March 4, 2009 will no doubt be a day of historic significance for many
reasons. But it is likely to be both less and more consequential than
some fear or hope. The international community has little choice now
but to assess Khartoum’s early responses, and respond in ways that
maximize protection of civilians, humanitarians, and peacekeepers. We
must see through the large, likely violent demonstration planned for the
capital city, for which the regime has apparently spared no expense in
working to turn out a supposedly representative range of “Sudanese”
opinion opposing the ICC announcement, as well as the paramilitary
Popular Defense Forces. We must see through the bombastic condemnations
that will echo and re-echo through state-controlled media. What we
should be looking for are any actions actually taken against
humanitarians, any changes in security on the ground in Darfur or in the
flash-points in Southern Sudan and the three contested areas (Abyei, the
Nuba Mountains, and Southern Blue Nile). We should look for any
significantly increased obstruction of UNAMID or humanitarian
operations, or reprisals directed against Darfuri civilians.

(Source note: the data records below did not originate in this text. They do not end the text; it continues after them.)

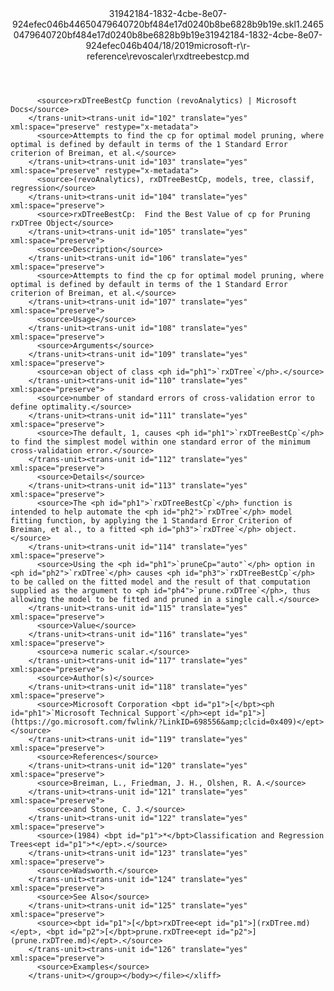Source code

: <?xml version="1.0"?><xliff version="1.2" xmlns="urn:oasis:names:tc:xliff:document:1.2" xmlns:xsi="http://www.w3.org/2001/XMLSchema-instance" xsi:schemaLocation="urn:oasis:names:tc:xliff:document:1.2 xliff-core-1.2-transitional.xsd"><file datatype="xml" original="rxdtreebestcp.md" source-language="en-US" target-language="en-US"><header><tool tool-id="mdxliff" tool-name="mdxliff" tool-version="1.0-d1654b2" tool-company="Microsoft" /><xliffext:skl_file_name xmlns:xliffext="urn:microsoft:content:schema:xliffextensions">31942184-1832-4cbe-8e07-924efec046b44650479640720bf484e17d0240b8be6828b9b19e.skl</xliffext:skl_file_name><xliffext:version xmlns:xliffext="urn:microsoft:content:schema:xliffextensions">1.2</xliffext:version><xliffext:ms.openlocfilehash xmlns:xliffext="urn:microsoft:content:schema:xliffextensions">4650479640720bf484e17d0240b8be6828b9b19e</xliffext:ms.openlocfilehash><xliffext:ms.sourcegitcommit xmlns:xliffext="urn:microsoft:content:schema:xliffextensions">31942184-1832-4cbe-8e07-924efec046b4</xliffext:ms.sourcegitcommit><xliffext:ms.lasthandoff xmlns:xliffext="urn:microsoft:content:schema:xliffextensions">04/18/2019</xliffext:ms.lasthandoff><xliffext:ms.openlocfilepath xmlns:xliffext="urn:microsoft:content:schema:xliffextensions">microsoft-r\r-reference\revoscaler\rxdtreebestcp.md</xliffext:ms.openlocfilepath></header><body><group id="content" extype="content"><trans-unit id="101" translate="yes" xml:space="preserve" restype="x-metadata">
          <source>rxDTreeBestCp function (revoAnalytics) | Microsoft Docs</source>
        </trans-unit><trans-unit id="102" translate="yes" xml:space="preserve" restype="x-metadata">
          <source>Attempts to find the cp for optimal model pruning, where optimal is defined by default in terms of the 1 Standard Error criterion of Breiman, et al.</source>
        </trans-unit><trans-unit id="103" translate="yes" xml:space="preserve" restype="x-metadata">
          <source>(revoAnalytics), rxDTreeBestCp, models, tree, classif, regression</source>
        </trans-unit><trans-unit id="104" translate="yes" xml:space="preserve">
          <source>rxDTreeBestCp:  Find the Best Value of cp for Pruning rxDTree Object</source>
        </trans-unit><trans-unit id="105" translate="yes" xml:space="preserve">
          <source>Description</source>
        </trans-unit><trans-unit id="106" translate="yes" xml:space="preserve">
          <source>Attempts to find the cp for optimal model pruning, where optimal is defined by default in terms of the 1 Standard Error criterion of Breiman, et al.</source>
        </trans-unit><trans-unit id="107" translate="yes" xml:space="preserve">
          <source>Usage</source>
        </trans-unit><trans-unit id="108" translate="yes" xml:space="preserve">
          <source>Arguments</source>
        </trans-unit><trans-unit id="109" translate="yes" xml:space="preserve">
          <source>an object of class <ph id="ph1">`rxDTree`</ph>.</source>
        </trans-unit><trans-unit id="110" translate="yes" xml:space="preserve">
          <source>number of standard errors of cross-validation error to define optimality.</source>
        </trans-unit><trans-unit id="111" translate="yes" xml:space="preserve">
          <source>The default, 1, causes <ph id="ph1">`rxDTreeBestCp`</ph> to find the simplest model within one standard error of the minimum cross-validation error.</source>
        </trans-unit><trans-unit id="112" translate="yes" xml:space="preserve">
          <source>Details</source>
        </trans-unit><trans-unit id="113" translate="yes" xml:space="preserve">
          <source>The <ph id="ph1">`rxDTreeBestCp`</ph> function is intended to help automate the <ph id="ph2">`rxDTree`</ph> model fitting function, by applying the 1 Standard Error Criterion of Breiman, et al., to a fitted <ph id="ph3">`rxDTree`</ph> object.</source>
        </trans-unit><trans-unit id="114" translate="yes" xml:space="preserve">
          <source>Using the <ph id="ph1">`pruneCp="auto"`</ph> option in <ph id="ph2">`rxDTree`</ph> causes <ph id="ph3">`rxDTreeBestCp`</ph> to be called on the fitted model and the result of that computation supplied as the argument to <ph id="ph4">`prune.rxDTree`</ph>, thus allowing the model to be fitted and pruned in a single call.</source>
        </trans-unit><trans-unit id="115" translate="yes" xml:space="preserve">
          <source>Value</source>
        </trans-unit><trans-unit id="116" translate="yes" xml:space="preserve">
          <source>a numeric scalar.</source>
        </trans-unit><trans-unit id="117" translate="yes" xml:space="preserve">
          <source>Author(s)</source>
        </trans-unit><trans-unit id="118" translate="yes" xml:space="preserve">
          <source>Microsoft Corporation <bpt id="p1">[</bpt><ph id="ph1">`Microsoft Technical Support`</ph><ept id="p1">](https://go.microsoft.com/fwlink/?LinkID=698556&amp;clcid=0x409)</ept></source>
        </trans-unit><trans-unit id="119" translate="yes" xml:space="preserve">
          <source>References</source>
        </trans-unit><trans-unit id="120" translate="yes" xml:space="preserve">
          <source>Breiman, L., Friedman, J. H., Olshen, R. A.</source>
        </trans-unit><trans-unit id="121" translate="yes" xml:space="preserve">
          <source>and Stone, C. J.</source>
        </trans-unit><trans-unit id="122" translate="yes" xml:space="preserve">
          <source>(1984) <bpt id="p1">*</bpt>Classification and Regression Trees<ept id="p1">*</ept>.</source>
        </trans-unit><trans-unit id="123" translate="yes" xml:space="preserve">
          <source>Wadsworth.</source>
        </trans-unit><trans-unit id="124" translate="yes" xml:space="preserve">
          <source>See Also</source>
        </trans-unit><trans-unit id="125" translate="yes" xml:space="preserve">
          <source><bpt id="p1">[</bpt>rxDTree<ept id="p1">](rxDTree.md)</ept>, <bpt id="p2">[</bpt>prune.rxDTree<ept id="p2">](prune.rxDTree.md)</ept>.</source>
        </trans-unit><trans-unit id="126" translate="yes" xml:space="preserve">
          <source>Examples</source>
        </trans-unit></group></body></file></xliff>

But all this must be seen in the context of the long, brutal history of
the National Islamic Front regime. Genocide in the Nuba Mountains
continued for over a decade beginning in 1992; genocidal destruction in
Southern Sudan during the “oil war” of 1997 to 2003 killed or
displaced many hundreds of thousands of primarily Nilotic tribal people;
and genocide in Darfur, now entering its seventh year, has claimed some
500,000 lives, from violence, malnutrition, and disease. In its twenty
years in power the regime has retained its character, even as the roster
of senior officials is largely unchanged (the sidelining of Islamist
ideologue Hassan al-Turabi a decade ago is the only significant
exception). In the end, there is no new threat contained in Saleh
Gosh’s remarks of two weeks ago about the once and future National
Islamic Front:

“If [ICC supporters] press us to return to our past position [as
“Islamic fundamentalists”], we will no doubt return. And if they
want us to return into hardliners anew, that is a simple thing to do.
And we are capable of doing it.”

This is who the NCP/NIF are, and who they will be so long as they
retain their stranglehold on Sudanese national political power and
wealth. They long ago proved their “capability,” as Gosh puts it.
What some have described as a “moderation” of the regime, or the
ascendancy of “moderates” within the regime, is no more than an
increasingly cunning survivalism, and a better understanding of the
international community—what it is and is not prepared to do or
accept.

As this account argues, the international community has proved weak and
irresolute in responding to the atrocity crimes that have defined the
entire tenure of the NIF regime. That prosecution of those responsible
for these crimes will now begin offers belated promise that Sudan will
not endure the tyranny of génocidaires indefinitely. We are
disgracefully late; and there are those who would expediently capitulate
yet again before the outrageous threats of the NIF in the interests of a
merely notional peace process. But the International Criminal Court
indictment of al-Bashir offers a glimpse of hope to Darfuris and other
Sudanese who for two decades have seen impunity reign and have suffered
crimes beyond reckoning, endlessly destroying lives and livelihoods.
The moment of truth is at hand; but that truth will be determined by
actions that either support or undermine the actions of the Court.